Data excerpts —
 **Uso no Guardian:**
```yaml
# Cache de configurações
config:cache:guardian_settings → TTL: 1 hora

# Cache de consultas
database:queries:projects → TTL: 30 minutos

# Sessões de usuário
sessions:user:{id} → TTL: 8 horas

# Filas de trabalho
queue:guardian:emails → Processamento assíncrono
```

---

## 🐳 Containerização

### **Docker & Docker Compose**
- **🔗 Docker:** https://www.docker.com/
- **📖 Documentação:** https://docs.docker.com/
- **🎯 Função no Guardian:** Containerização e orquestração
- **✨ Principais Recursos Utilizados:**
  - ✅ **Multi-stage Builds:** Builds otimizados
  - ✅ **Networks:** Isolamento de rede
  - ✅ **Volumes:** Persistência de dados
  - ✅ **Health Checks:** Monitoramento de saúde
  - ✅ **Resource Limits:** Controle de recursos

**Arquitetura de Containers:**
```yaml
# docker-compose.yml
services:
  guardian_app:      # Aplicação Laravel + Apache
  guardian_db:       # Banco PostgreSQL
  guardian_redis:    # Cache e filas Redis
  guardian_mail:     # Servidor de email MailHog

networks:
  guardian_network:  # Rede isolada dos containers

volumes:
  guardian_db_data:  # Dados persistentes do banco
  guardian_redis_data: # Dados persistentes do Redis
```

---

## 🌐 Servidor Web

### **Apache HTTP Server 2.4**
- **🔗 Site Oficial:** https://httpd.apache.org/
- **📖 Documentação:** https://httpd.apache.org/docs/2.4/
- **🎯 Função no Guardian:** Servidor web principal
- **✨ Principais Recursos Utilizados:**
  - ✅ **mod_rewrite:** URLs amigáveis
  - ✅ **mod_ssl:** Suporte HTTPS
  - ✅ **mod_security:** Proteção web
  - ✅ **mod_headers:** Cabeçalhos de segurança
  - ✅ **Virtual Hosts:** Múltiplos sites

What is required —
Please output the exact lines of the records above, beginning with the first and stopping after the line that holds "- **📖 Documentação:** https://docs.docker.com/", and nothing else.

Answer box —
 **Uso no Guardian:**
```yaml
# Cache de configurações
config:cache:guardian_settings → TTL: 1 hora

# Cache de consultas
database:queries:projects → TTL: 30 minutos

# Sessões de usuário
sessions:user:{id} → TTL: 8 horas

# Filas de trabalho
queue:guardian:emails → Processamento assíncrono
```

---

## 🐳 Containerização

### **Docker & Docker Compose**
- **🔗 Docker:** https://www.docker.com/
- **📖 Documentação:** https://docs.docker.com/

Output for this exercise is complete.